Trino Gateway records history of recent queries and displays links to check query details page in respective trino cluster. trino.gateway.io

Cluster UI - add and modify cluster information¶

The cluster page is used to configure Trino Gateway for multiple Trino clusters. Existing cluster information can also be modified using the edit button.

trino.gateway.io/entity

Graceful shutdown¶

Trino Gateway supports graceful shutdown of Trino clusters. Even when a cluster is deactivated, any submitted query states can still be retrieved based on the Query ID.

To graceful shutdown a trino cluster without query losses, the steps are:

Deactivate the cluster by turning off the 'Active' switch. This ensures that no new incoming queries are routed to the cluster.
Poll the Trino cluster coordinator URL until the queued query count and the running query count are both zero.
Terminate the Trino coordinator and worker Java processes.

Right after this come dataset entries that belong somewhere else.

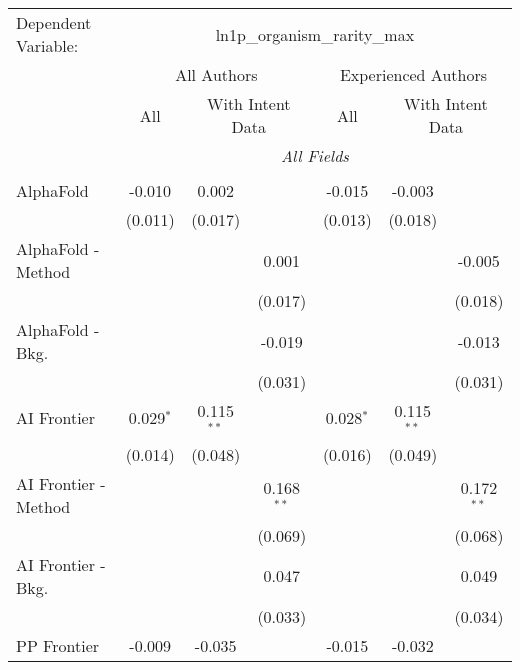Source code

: \begingroup
\centering
\begin{tabular}{lcccccc}
   \tabularnewline \midrule \midrule
   Dependent Variable: & \multicolumn{6}{c}{ln1p\_organism\_rarity\_max}\\
 & \multicolumn{3}{c}{All Authors} & \multicolumn{3}{c}{Experienced Authors} \\
\cmidrule(lr){2-4} \cmidrule(lr){5-7}
 & \multicolumn{1}{c}{All} & \multicolumn{2}{c}{With Intent Data} & \multicolumn{1}{c}{All} & \multicolumn{2}{c}{With Intent Data} \\
\cmidrule(lr){2-2} \cmidrule(lr){3-4} \cmidrule(lr){5-5} \cmidrule(lr){6-7}
 & \multicolumn{6}{c}{\textit{All Fields}} \\ \\
   AlphaFold            & -0.010      & 0.002        &               & -0.015      & -0.003       &   \\   
                        & (0.011)     & (0.017)      &               & (0.013)     & (0.018)      &   \\   
   AlphaFold - Method   &             &              & 0.001         &             &              & -0.005\\   
                        &             &              & (0.017)       &             &              & (0.018)\\   
   AlphaFold - Bkg.     &             &              & -0.019        &             &              & -0.013\\   
                        &             &              & (0.031)       &             &              & (0.031)\\   
   AI Frontier          & 0.029$^{*}$ & 0.115$^{**}$ &               & 0.028$^{*}$ & 0.115$^{**}$ &   \\   
                        & (0.014)     & (0.048)      &               & (0.016)     & (0.049)      &   \\   
   AI Frontier - Method &             &              & 0.168$^{**}$  &             &              & 0.172$^{**}$\\   
                        &             &              & (0.069)       &             &              & (0.068)\\   
   AI Frontier - Bkg.   &             &              & 0.047         &             &              & 0.049\\   
                        &             &              & (0.033)       &             &              & (0.034)\\   
   PP Frontier          & -0.009      & -0.035       &               & -0.015      & -0.032       &   \\   

\end{tabular}

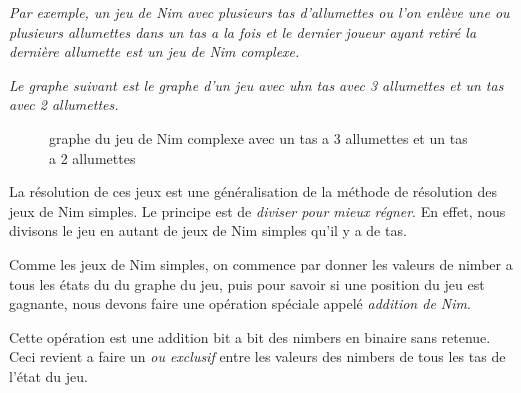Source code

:    \textit{
      Par exemple, un jeu de Nim avec plusieurs tas d'allumettes ou l'on enlève une ou plusieurs allumettes dans un tas a la fois et le dernier joueur ayant retiré la dernière allumette est un jeu de Nim complexe.
    }

    \textit{
      Le graphe suivant est le graphe d'un jeu avec uhn tas avec 3 allumettes et un tas avec 2 allumettes.
    }

     \begin{figure}[h]
      \centering
      \caption{graphe du jeu de Nim complexe avec un tas a 3 allumettes et un tas a 2 allumettes}
    \end{figure}

    La résolution de ces jeux est une généralisation de la méthode de résolution des jeux de Nim simples. Le principe est de \textit{diviser pour mieux régner}. En effet, nous divisons le jeu en autant de jeux de Nim simples qu'il y a de tas.

    Comme les jeux de Nim simples, on commence par donner les valeurs de nimber a tous les états du du graphe du jeu, puis pour savoir si une position du jeu est gagnante, nous devons faire une opération spéciale appelé \textit{addition de Nim}.

    Cette opération est une addition bit a bit des nimbers en binaire sans retenue. Ceci revient a faire un \textit{ou exclusif} entre les valeurs des nimbers de tous les tas de l’état du jeu.

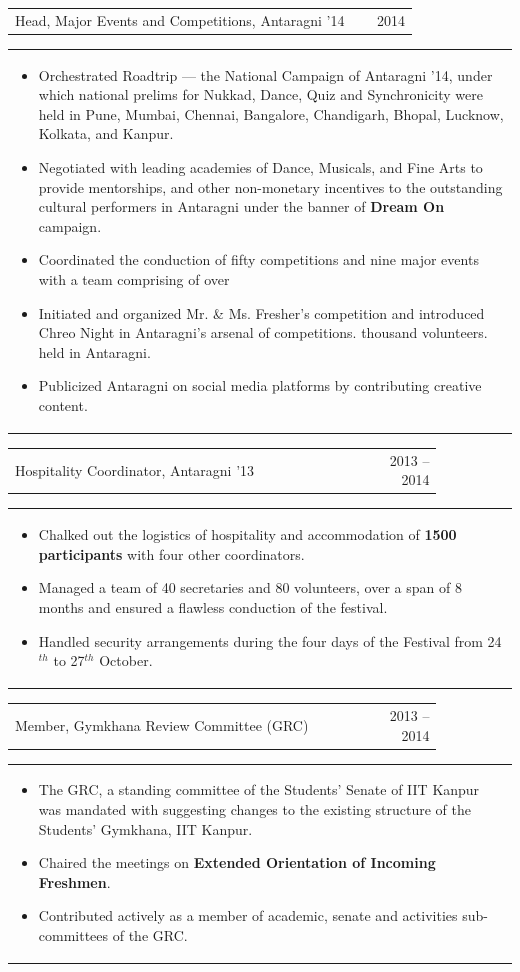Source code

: \documentclass[a4paper,10pt]{article} %
\newcommand{\iproject}[3]{
    \begin{tabular}{p{0.85\linewidth}r}
        \textcolor{NavyBlue}{#2} & \multicolumn{1}{m{3cm}}{\raggedleft \textsc{#1}}\\
    \end{tabular}
    \begin{tabular}{p{\linewidth}}
    \vspace{-0.3cm}
        \footnotesize{#3}
    \end{tabular}
    \vspace{-0.5cm}
}
\begin{document}
\iproject {2014}
          {Head, Major Events and Competitions, Antaragni '14}
          {
               \begin{itemize}[leftmargin=0.5cm]
                    \item Orchestrated Roadtrip --- the National Campaign of Antaragni '14, under which national prelims for Nukkad,
                        Dance, Quiz and Synchronicity were held in Pune, Mumbai, Chennai, Bangalore, Chandigarh, Bhopal, Lucknow,
                        Kolkata, and Kanpur.
                    \item Negotiated with leading academies of Dance, Musicals, and Fine Arts to provide mentorships, and other
                        non-monetary incentives to the outstanding cultural performers in Antaragni under the banner
                        of \textbf{Dream On} campaign.
                    \item Coordinated the conduction of fifty competitions and nine major events with a team comprising of over
                    \item Initiated and organized Mr. \& Ms. Fresher's competition and introduced Chreo Night in Antaragni's arsenal of competitions.
                        thousand volunteers.
                        held in Antaragni.
                    \item Publicized Antaragni on social media platforms by contributing creative content.
               \end{itemize}
          }

\iproject {2013 -- 2014}
          {Hospitality Coordinator, Antaragni '13}
          {
               \begin{itemize}[leftmargin=0.5cm]
                   \item Chalked out the logistics of hospitality and accommodation of \textbf{1500 participants} with four other coordinators.
                   \item Managed a team of 40 secretaries and 80 volunteers, over a span of 8 months and ensured a flawless conduction of the festival.
                   \item Handled security arrangements during the four days of the Festival from 24$^{th}$ to 27$^{th}$ October.
               \end{itemize}
          }

\iproject {2013 -- 2014}
          {Member, Gymkhana Review Committee (GRC)}
          {
               \begin{itemize}[leftmargin=0.5cm]
                   \item The GRC, a standing committee of the Students' Senate of IIT Kanpur was mandated with
                       suggesting changes to the existing structure of the Students' Gymkhana, IIT Kanpur.
                   \item Chaired the meetings on \textbf{Extended Orientation of Incoming Freshmen}.
                   \item Contributed actively as a member of academic, senate and activities sub-committees of the GRC.
               \end{itemize}
          }
\end{document}
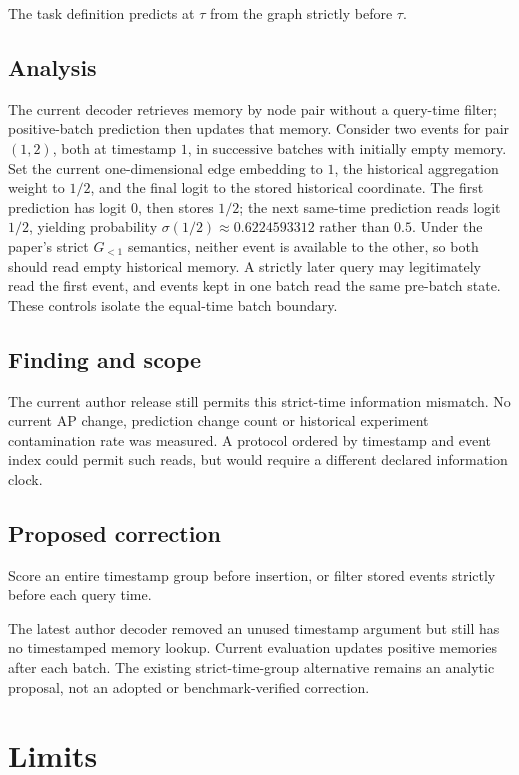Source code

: \documentclass[11pt]{article}
\begin{document}
The task definition predicts at \(\tau\) from the graph strictly before \(\tau\).

\subsection*{Analysis}

The current decoder retrieves memory by node pair without a query-time filter; positive-batch prediction then updates that memory. Consider two events for pair \((1,2)\), both at timestamp \(1\), in successive batches with initially empty memory. Set the current one-dimensional edge embedding to \(1\), the historical aggregation weight to \(1/2\), and the final logit to the stored historical coordinate. The first prediction has logit \(0\), then stores \(1/2\); the next same-time prediction reads logit \(1/2\), yielding probability \(\sigma(1/2)\approx0.6224593312\) rather than \(0.5\). Under the paper’s strict \(G_{<1}\) semantics, neither event is available to the other, so both should read empty historical memory. A strictly later query may legitimately read the first event, and events kept in one batch read the same pre-batch state. These controls isolate the equal-time batch boundary.

\subsection*{Finding and scope}

The current author release still permits this strict-time information mismatch. No current AP change, prediction change count or historical experiment contamination rate was measured. A protocol ordered by timestamp and event index could permit such reads, but would require a different declared information clock.

\subsection*{Proposed correction}

Score an entire timestamp group before insertion, or filter stored events strictly before each query time.

The latest author decoder removed an unused timestamp argument but still has no timestamped memory lookup. Current evaluation updates positive memories after each batch. The existing strict-time-group alternative remains an analytic proposal, not an adopted or benchmark-verified correction.

\section*{Limits}
\end{document}
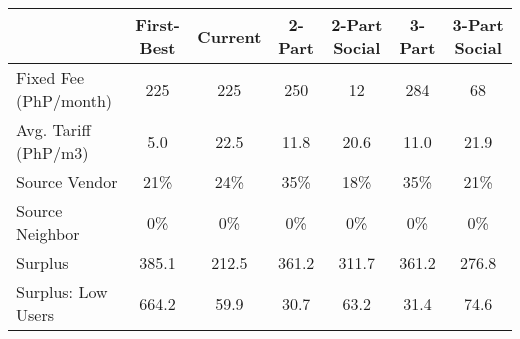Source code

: \begin{tabular}{lcccccc}
  & First-Best & Current & 2-Part  & 2-Part Social  & 3-Part & 3-Part Social \\
\hline
\hline
Fixed Fee (PhP/month) &225&225&250&12&284&68\\
Avg. Tariff (PhP/m3) &5.0&22.5&11.8&20.6&11.0&21.9\\
Source Vendor &21\% &24\% &35\% &18\% &35\% &21\%\\
Source Neighbor &0\% &0\% &0\% &0\% &0\% &0\%\\
Surplus &385.1&212.5&361.2&311.7&361.2&276.8\\
Surplus: Low Users &664.2&59.9&30.7&63.2&31.4&74.6\\
\hline
\end{tabular}
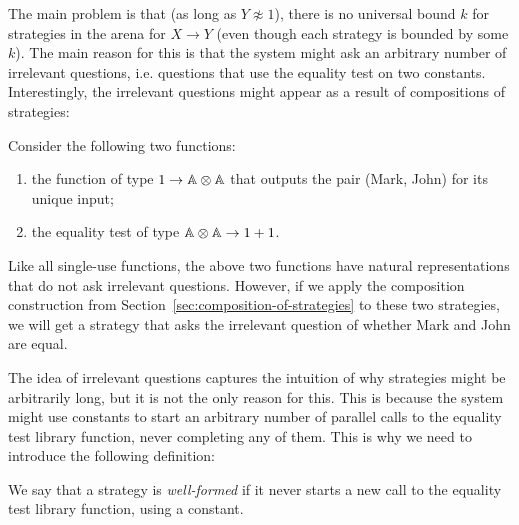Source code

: The main problem is that (as long as $Y \not \approx 1$), there is no universal bound $k$ for strategies in the arena for $X \to Y$
(even though each strategy is bounded by some $k$). The main reason for this is that the system might ask an arbitrary number of irrelevant questions, 
i.e. questions that use the equality test on two constants. Interestingly, the irrelevant questions might appear as a result of compositions of strategies:
\begin{example}\label{ex:irrelevant-questions-from-composition}
    Consider the  following two functions: 
    \begin{enumerate}
        \item the function of type  $1 \to \mathbb A \otimes \mathbb A$ that outputs the pair (Mark, John) for its unique input;
        \item the equality test of type $\mathbb A \otimes \mathbb A \to 1 + 1$.
    \end{enumerate}
    Like all single-use functions, the above two functions have natural representations that do not ask irrelevant questions.
    However, if we apply the composition construction from Section~\ref{sec:composition-of-strategies} to these two strategies, we will get a strategy that asks the irrelevant question of whether Mark and John are equal. \exampleend
\end{example}

The idea of irrelevant questions captures the intuition of why strategies might be arbitrarily long, but it is not the only reason for this.
This is because the system might use constants to start an arbitrary number of parallel calls to the equality test library function, 
never completing any of them. This is why we need to introduce the following definition:
\begin{definition}
    We say that a strategy is \emph{well-formed} if it never starts a new call to the equality test library function, using a constant. 
\end{definition}

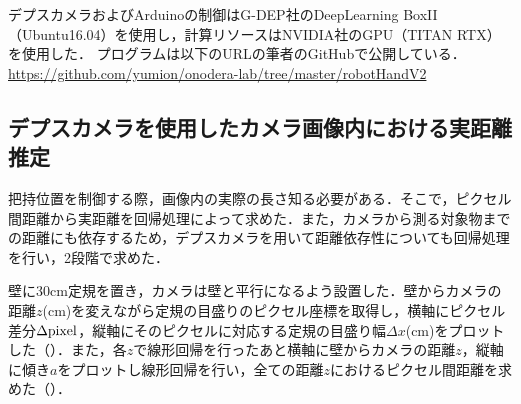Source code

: デプスカメラおよびArduinoの制御はG-DEP社のDeepLearning BoxII（Ubuntu16.04）を使用し，計算リソースはNVIDIA社のGPU（TITAN RTX）を使用した．
プログラムは以下のURLの筆者のGitHubで公開している．
\url{https://github.com/yumion/onodera-lab/tree/master/robotHandV2}


\subsection{デプスカメラを使用したカメラ画像内における実距離推定}
把持位置を制御する際，画像内の実際の長さ知る必要がある．そこで，ピクセル間距離から実距離を回帰処理によって求めた．また，カメラから測る対象物までの距離にも依存するため，デプスカメラを用いて距離依存性についても回帰処理を行い，2段階で求めた．

壁に30cm定規を置き，カメラは壁と平行になるよう設置した．壁からカメラの距離$z$(cm)を変えながら定規の目盛りのピクセル座標を取得し，横軸にピクセル差分$\Delta \rm{pixel}$，縦軸にそのピクセルに対応する定規の目盛り幅$\Delta x$(cm)をプロットした（）．また，各$z$で線形回帰を行ったあと横軸に壁からカメラの距離$z$，縦軸に傾き$a$をプロットし線形回帰を行い，全ての距離$z$におけるピクセル間距離を求めた（）．


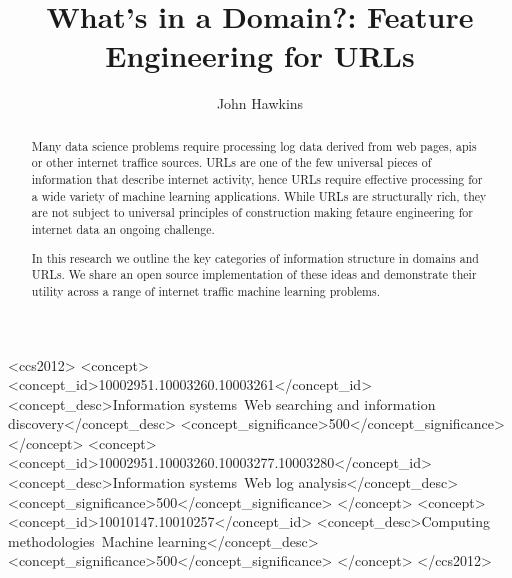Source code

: \documentclass[sigconf]{acmart}
\begin{document}
\title{What's in a Domain?: Feature Engineering for URLs}

\author{John Hawkins}

\renewcommand{\shortauthors}{Hawkins}

\begin{abstract}
Many data science problems require processing log data derived from web pages, apis or other
internet traffice sources. URLs are one of the few universal pieces of information that describe
internet activity, hence URLs require effective processing for a wide variety of machine 
learning applications. While URLs are structurally rich, they are not subject
to universal principles of construction making fetaure engineering for internet data an ongoing challenge.

In this research we outline the key categories of information structure in domains and URLs.
We share an open source implementation of these ideas and demonstrate their utility across a range of 
internet traffic machine learning problems.
\end{abstract}


\begin{CCSXML}
<ccs2012>
<concept>
<concept_id>10002951.10003260.10003261</concept_id>
<concept_desc>Information systems~Web searching and information discovery</concept_desc>
<concept_significance>500</concept_significance>
</concept>
<concept>
<concept_id>10002951.10003260.10003277.10003280</concept_id>
<concept_desc>Information systems~Web log analysis</concept_desc>
<concept_significance>500</concept_significance>
</concept>
<concept>
<concept_id>10010147.10010257</concept_id>
<concept_desc>Computing methodologies~Machine learning</concept_desc>
<concept_significance>500</concept_significance>
</concept>
</ccs2012>
\end{CCSXML}
\end{document}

To gracefully shutdown a single worker process, refer to the Trino documentation for more details.

Query routing options¶

The default router selects the cluster randomly to route the queries.
If you want to route the queries to the least loaded cluster for a user so the cluster with the fewest running or queued queries, use QueryCountBasedRouter. You can enable it by adding the module name to the modules section of the config file:

modules:
  - io.trino.gateway.ha.module.QueryCountBasedRouterProvider

- The router operates based on the stats it receives from the clusters, such as the number of queued and running queries. These values are retrieved at regular intervals. This interval can be configured by setting taskDelay under monitor section in the config file. The default interval is 1 minute

monitor:
  taskDelay: 1m

Monitoring ¶

Trino Gateway provides a metrics endpoint that uses the OpenMetrics format at /metrics. Use it to monitor Trino Gateway instances with Prometheus and other compatible systems with the following Prometheus configuration:

scrape_configs:
- job_name: trino_gateway
  static_configs:
    - targets:
        - gateway1.example.com:8080

Trino Gateway health endpoints¶

Trino Gateway provides two API endpoints to indicate the current status of the server:

/trino-gateway/livez always returns status code 200, indicating the server is alive. However, it might not respond if the Trino Gateway is too busy, stuck, or taking a long time for garbage collection.
/trino-gateway/readyz returns status code 200, indicating the server has completed initialization and is ready to serve requests. This means the initial connection to the database and the first round of health check on Trino clusters are completed. Otherwise, status code 503 is returned.